Yolanda Díaz, Irene Montero e Ione Belarra.

 

En cualquier caso, Belarra y su equipo son conscientes de que las acciones de Podemos siguen cotizando a la baja en el parqué electoral. Como las del PSOE. Pero si de algo no tienen duda es de que Pedro Sánchez cuenta con “armas” para intentar revertir su desgaste: el reparto de 140.000 millones de euros de Europa, la ansiada inmunidad de rebaño y el arsenal político que conforman el BOE, el CIS o RTVE junto al enorme aparato de propaganda gubernamental.

La ruptura ni se contempla

Así que pese a las riñas públicas en Twitter -que las habrá aún con más frecuencia- y la decisión de Podemos de seguir acosando a los ministros socialistas más achicharrados, como ha podido comprobar estos últimos días Fernando Grande-Marlaska, nadie maneja la hipótesis de la ruptura. Ni en la sede nacional de los morados ni en Ferraz.

En primer lugar porque, si Sánchez se queda solo y decide pulsar el “botón nuclear” que solamente él maneja a su antojo, el de la convocatoria de elecciones generales, en el partido de los círculos nadie quiere asumir el coste que supondría aparecer ante el electorado de izquierdas como el que abrió la puerta de La Moncloa al centroderecha.

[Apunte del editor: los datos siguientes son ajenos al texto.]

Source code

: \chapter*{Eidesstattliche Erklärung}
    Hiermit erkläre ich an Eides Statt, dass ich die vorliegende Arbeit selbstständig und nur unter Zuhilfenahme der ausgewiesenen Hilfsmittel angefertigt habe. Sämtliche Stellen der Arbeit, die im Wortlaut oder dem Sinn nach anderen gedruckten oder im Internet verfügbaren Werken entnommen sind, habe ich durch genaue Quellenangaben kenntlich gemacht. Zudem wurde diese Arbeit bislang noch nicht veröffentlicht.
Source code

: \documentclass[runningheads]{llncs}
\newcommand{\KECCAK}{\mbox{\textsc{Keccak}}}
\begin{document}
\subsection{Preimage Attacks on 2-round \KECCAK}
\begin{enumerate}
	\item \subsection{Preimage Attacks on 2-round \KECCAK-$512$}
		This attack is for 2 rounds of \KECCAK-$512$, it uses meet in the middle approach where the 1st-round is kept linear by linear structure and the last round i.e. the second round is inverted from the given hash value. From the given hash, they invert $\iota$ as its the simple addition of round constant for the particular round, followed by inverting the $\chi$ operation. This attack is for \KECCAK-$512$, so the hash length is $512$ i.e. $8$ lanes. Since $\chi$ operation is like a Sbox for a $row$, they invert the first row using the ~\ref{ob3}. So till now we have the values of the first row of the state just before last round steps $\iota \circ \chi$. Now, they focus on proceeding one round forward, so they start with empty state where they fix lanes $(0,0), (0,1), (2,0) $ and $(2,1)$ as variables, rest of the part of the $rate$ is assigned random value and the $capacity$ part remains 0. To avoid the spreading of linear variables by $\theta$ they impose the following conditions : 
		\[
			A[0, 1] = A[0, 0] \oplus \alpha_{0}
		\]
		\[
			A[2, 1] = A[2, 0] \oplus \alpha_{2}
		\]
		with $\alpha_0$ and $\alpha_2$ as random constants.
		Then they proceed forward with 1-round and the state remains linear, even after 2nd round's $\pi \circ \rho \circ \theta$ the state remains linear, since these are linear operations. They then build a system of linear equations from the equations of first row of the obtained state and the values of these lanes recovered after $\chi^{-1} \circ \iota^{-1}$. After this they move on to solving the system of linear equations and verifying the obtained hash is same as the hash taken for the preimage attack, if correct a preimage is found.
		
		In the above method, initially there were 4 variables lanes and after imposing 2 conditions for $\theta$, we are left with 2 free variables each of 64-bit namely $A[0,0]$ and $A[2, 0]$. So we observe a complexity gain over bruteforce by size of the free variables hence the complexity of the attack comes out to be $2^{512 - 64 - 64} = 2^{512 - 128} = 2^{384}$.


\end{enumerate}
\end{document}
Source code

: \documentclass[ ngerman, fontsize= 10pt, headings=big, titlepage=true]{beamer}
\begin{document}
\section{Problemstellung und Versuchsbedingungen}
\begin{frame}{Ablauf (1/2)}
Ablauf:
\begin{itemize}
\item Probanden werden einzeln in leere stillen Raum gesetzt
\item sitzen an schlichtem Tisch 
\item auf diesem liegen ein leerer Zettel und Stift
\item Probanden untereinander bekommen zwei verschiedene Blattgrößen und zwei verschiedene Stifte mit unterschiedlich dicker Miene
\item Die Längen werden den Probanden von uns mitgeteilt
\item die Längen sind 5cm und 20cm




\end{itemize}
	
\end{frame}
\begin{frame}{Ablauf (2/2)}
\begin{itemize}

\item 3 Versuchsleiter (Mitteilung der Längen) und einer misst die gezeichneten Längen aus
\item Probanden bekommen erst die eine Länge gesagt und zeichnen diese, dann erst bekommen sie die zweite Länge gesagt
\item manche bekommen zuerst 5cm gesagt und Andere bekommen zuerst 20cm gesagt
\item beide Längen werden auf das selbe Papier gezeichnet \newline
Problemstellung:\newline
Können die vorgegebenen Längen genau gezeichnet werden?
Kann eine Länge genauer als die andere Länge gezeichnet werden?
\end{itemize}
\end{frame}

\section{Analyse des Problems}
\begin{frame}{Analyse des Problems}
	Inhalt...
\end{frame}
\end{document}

Fuera del Gobierno hace más frío que dentro

En segundo término, porque, como decía Giulio Andreotti, en el Gobierno hace frío, pero más lo hace en la oposición. Y nadie mejor que Ione Belarra y Yolanda Díaz saben la enorme agencia de colocación de dirigentes podemitas con nómina a cargo del dinero público que la presencia en el Gobierno conlleva desde el “pacto del abrazo”.

Yolanda Díaz o Ione Belarra, ahí sigue residiendo el quid de la cuestión

Y aún hay una tercera circunstancia muy presente en la estrategia de futuro de Podemos: resolver la incógnita de quién será finalmente el referente del partido en los próximos años: si, como dejó diseñado Iglesias, es Díaz la que levanta su propio proyecto más “integrador”, o si es Belarra la que devuelve a las siglas a las esencias más populistas y antisistema.

Por eso habrá en las próximas semanas mucho ruido pero pocas nueces. Postureo para empujar de nuevo al PSOE a “la casta y la vieja política”. Pero, ya se sabe: el que rompe paga. Y aunque ambos se fustiguen, ninguno querrá pagar la costosa factura de cerrar la puerta al salir.